Eric assessed me as if he were lining up a shot. “How you doing, Oldfield?”
“I’m okay.” I’m dying. I’m doing beautifully
now that you’re here, except that I’m doing hideously because it’s you who came. I shrugged. “Always with the problems, Catlin. What’s the problem?”
“Have you been outside?”
“Sure. Not for awhile though. I fell asleep. You believe that? What’s outside?”
He put his arm around me and led me out. I saw ash. Always ash. I heard a faint hissing, far away, like sprinklers turning on. I went into the middle of the street and peered down toward the caldera.
“Not that,” Eric said.
I went numb. Understood the problem. Didn’t want to see it. I stood frozen.
Eric nudged me forward until we passed the office building and then he turned me ninety degrees. “Look up.”
I looked up.
“You didn’t know?”
I shook my head. I had a fine view, a line of sight that shot straight up the two thousand or so feet of elevation gain that separated us from this new eruption on Red Mountain. I was transfixed, although as spectacle it wasn’t much. A plume of ash, like chimney smoke. Rising above the murky silhouette of trees, it could have been a small forest fire. Phreatic, judging from the look of it.

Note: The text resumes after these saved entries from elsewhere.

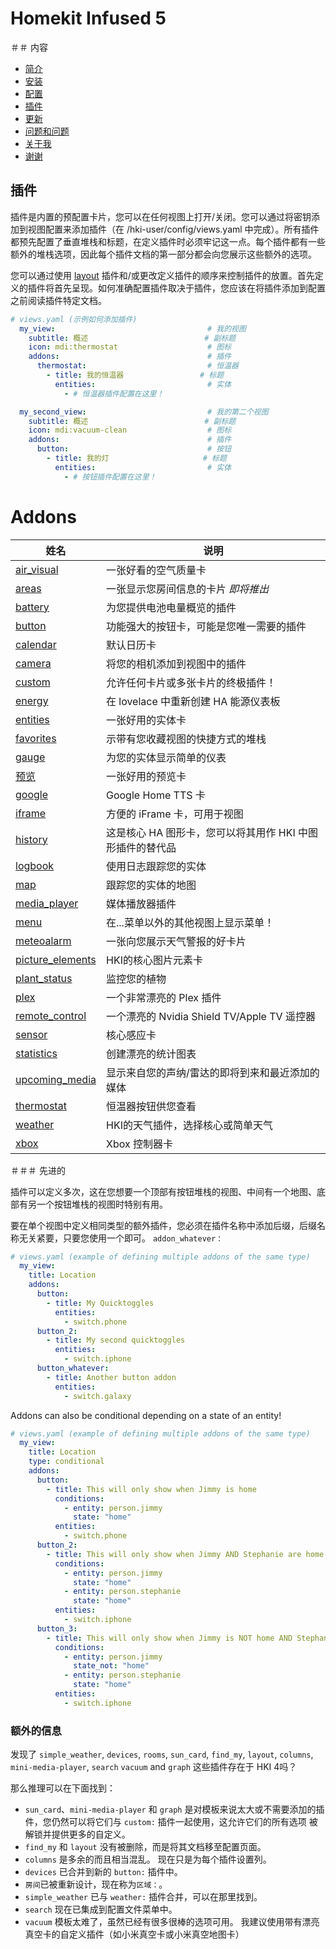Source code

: # Homekit Infused 5

＃＃ 内容
- [简介](index.md)
- [安装](installation.md)
- [配置](configuration.md)
- [插件](addons.md)
- [更新](updates.md)
- [问题和问题](issues.md)
- [关于我](about.md)
- [谢谢](thanks.md)

## 插件
插件是内置的预配置卡片，您可以在任何视图上打开/关闭。您可以通过将密钥添加到视图配置来添加插件（在 /hki-user/config/views.yaml 中完成）。所有插件都预先配置了垂直堆栈和标题，在定义插件时必须牢记这一点。每个插件都有一些额外的堆栈选项，因此每个插件文档的第一部分都会向您展示这些额外的选项。

您可以通过使用 [layout](addons/layout.md) 插件和/或更改定义插件的顺序来控制插件的放置。首先定义的插件将首先呈现。如何准确配置插件取决于插件，您应该在将插件添加到配置之前阅读插件特定文档。

```yaml
# views.yaml (示例如何添加插件)
  my_view:                                  # 我的视图
    subtitle: 概述                          # 副标题
    icon: mdi:thermostat                    # 图标
    addons:                                 # 插件
      thermostat:                           # 恒温器
        - title: 我的恒温器                 # 标题
          entities:                         # 实体
            - # 恒温器插件配置在这里！

  my_second_view:                           # 我的第二个视图
    subtitle: 概述                          # 副标题
    icon: mdi:vacuum-clean                  # 图标
    addons:                                 # 插件
      button:                               # 按钮
        - title: 我的灯                     # 标题
          entities:                         # 实体
            - # 按钮插件配置在这里！
```
# Addons

| 姓名 | 说明 |
|--------------------------|-------------------------------------------------------------------------------------------------------------------------------------------------------------------------------------------------------------------------|
| [air_visual](addons/air-visual.md) | 一张好看的空气质量卡 |
| [areas](addons/areas.md) | 一张显示您房间信息的卡片 *即将推出* |
| [battery](addons/battery.md) | 为您提供电池电量概览的插件 |
| [button](addons/button.md) | 功能强大的按钮卡，可能是您唯一需要的插件 |
| [calendar](addons/calendar.md) | 默认日历卡 |
| [camera](addons/camera.md) | 将您的相机添加到视图中的插件 |
| [custom](addons/custom.md) | 允许任何卡片或多张卡片的终极插件！ |
| [energy](addons/energy.md) | 在 lovelace 中重新创建 HA 能源仪表板 |
| [entities](addons/entities.md) | 一张好用的实体卡 |
| [favorites](addons/favorites.md) | 示带有您收藏视图的快捷方式的堆栈 |
| [gauge](addons/gauge.md) | 为您的实体显示简单的仪表 |
| [预览](addons/glance.md) | 一张好用的预览卡 |
| [google](addons/google.md) | Google Home TTS 卡 |
| [iframe](addons/iframe.md) | 方便的 iFrame 卡，可用于视图 |
| [history](addons/history.md) | 这是核心 HA 图形卡，您可以将其用作 HKI 中图形插件的替代品 |
| [logbook](addons/logbook.md) | 使用日志跟踪您的实体 |
| [map](addons/map.md) | 跟踪您的实体的地图 |
| [media_player](addons/media-player.md) | 媒体播放器插件 |
| [menu](addons/menu.md) | 在...菜单以外的其他视图上显示菜单！ |
| [meteoalarm](addons/meteoalarm.md) | 一张向您展示天气警报的好卡片 |
| [picture_elements](addons/picture-elements.md) | HKI的核心图片元素卡 |
| [plant_status](addons/plant-status.md) | 监控您的植物 |
| [plex](addons/plex.md) | 一个非常漂亮的 Plex 插件 |
| [remote_control](addons/remote-control.md) | 一个漂亮的 Nvidia Shield TV/Apple TV 遥控器 |
| [sensor](addons/sensor.md) | 核心感应卡 |
| [statistics](addons/statistics.md) | 创建漂亮的统计图表 |
| [upcoming_media](addons/upcoming-media.md) | 显示来自您的声纳/雷达的即将到来和最近添加的媒体 |
| [thermostat](addons/thermostat.md) | 恒温器按钮供您查看 |
| [weather](addons/weather.md) | HKI的天气插件，选择核心或简单天气 |
| [xbox](addons/xbox.md) | Xbox 控制器卡 |

＃＃＃ 先进的

插件可以定义多次，这在您想要一个顶部有按钮堆栈的视图、中间有一个地图、底部有另一个按钮堆栈的视图时特别有用。

要在单个视图中定义相同类型的额外插件，您必须在插件名称中添加后缀，后缀名称无关紧要，只要您使用一个即可。 `addon_whatever：`

```yaml
# views.yaml (example of defining multiple addons of the same type)
  my_view:
    title: Location
    addons:
      button:
        - title: My Quicktoggles
          entities:
            - switch.phone
      button_2:
        - title: My second quicktoggles
          entities:
            - switch.iphone
      button_whatever:
        - title: Another button addon
          entities:
            - switch.galaxy
```

Addons can also be conditional depending on a state of an entity!

```yaml
# views.yaml (example of defining multiple addons of the same type)
  my_view:
    title: Location
    type: conditional
    addons:
      button:
        - title: This will only show when Jimmy is home
          conditions:
            - entity: person.jimmy
              state: "home"
          entities:
            - switch.phone
      button_2:
        - title: This will only show when Jimmy AND Stephanie are home
          conditions:
            - entity: person.jimmy
              state: "home"
            - entity: person.stephanie
              state: "home"
          entities:
            - switch.iphone
      button_3:
        - title: This will only show when Jimmy is NOT home AND Stephanie IS home
          conditions:
            - entity: person.jimmy
              state_not: "home"
            - entity: person.stephanie
              state: "home"
          entities:
            - switch.iphone
```

### 额外的信息

发现了 `simple_weather`, `devices`, `rooms`, `sun_card`, `find_my`, `layout`, `columns`, `mini-media-player`, `search` `vacuum` and `graph` 这些插件存在于 HKI 4吗？

那么推理可以在下面找到：
- `sun_card`、`mini-media-player` 和 `graph` 是对模板来说太大或不需要添加的插件，您仍然可以将它们与 `custom:` 插件一起使用，这允许它们的所有选项 被解锁并提供更多的自定义。
- `find_my` 和 `layout` 没有被删除，而是将其文档移至配置页面。
- `columns` 是多余的而且相当混乱。 现在只是为每个插件设置列。
- `devices` 已合并到新的 `button:` 插件中。
- `房间`已被重新设计，现在称为`区域：`。
- `simple_weather` 已与 `weather:` 插件合并，可以在那里找到。
- `search` 现在已集成到配置文件菜单中。
- `vacuum` 模板太难了，虽然已经有很多很棒的选项可用。 我建议使用带有漂亮真空卡的自定义插件（如小米真空卡或小米真空地图卡）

Activity was no longer confined to the caldera. The volcano had opened its second front.
Topography was no longer in our favor.
CHAPTER FORTY-FOUR
“Where, Cassie?” Eric checked his watch.
We were packed and ready, and the three of us—Eric and Mike and I—stood around the open tailgate of the National Guard jeep. Krom sat in back, propped against packs, his splinted leg straight. A sled and snowshoes were racked on the roof. The jeep was parked inside the police department garage, where Eric had cannibalized a vehicle left behind in the mechanic’s pit. Only when we had a dozen spare parts was Eric satisfied. Soon, real soon, we were going to have to expose the jeep to the elements. The only question was, which way to go?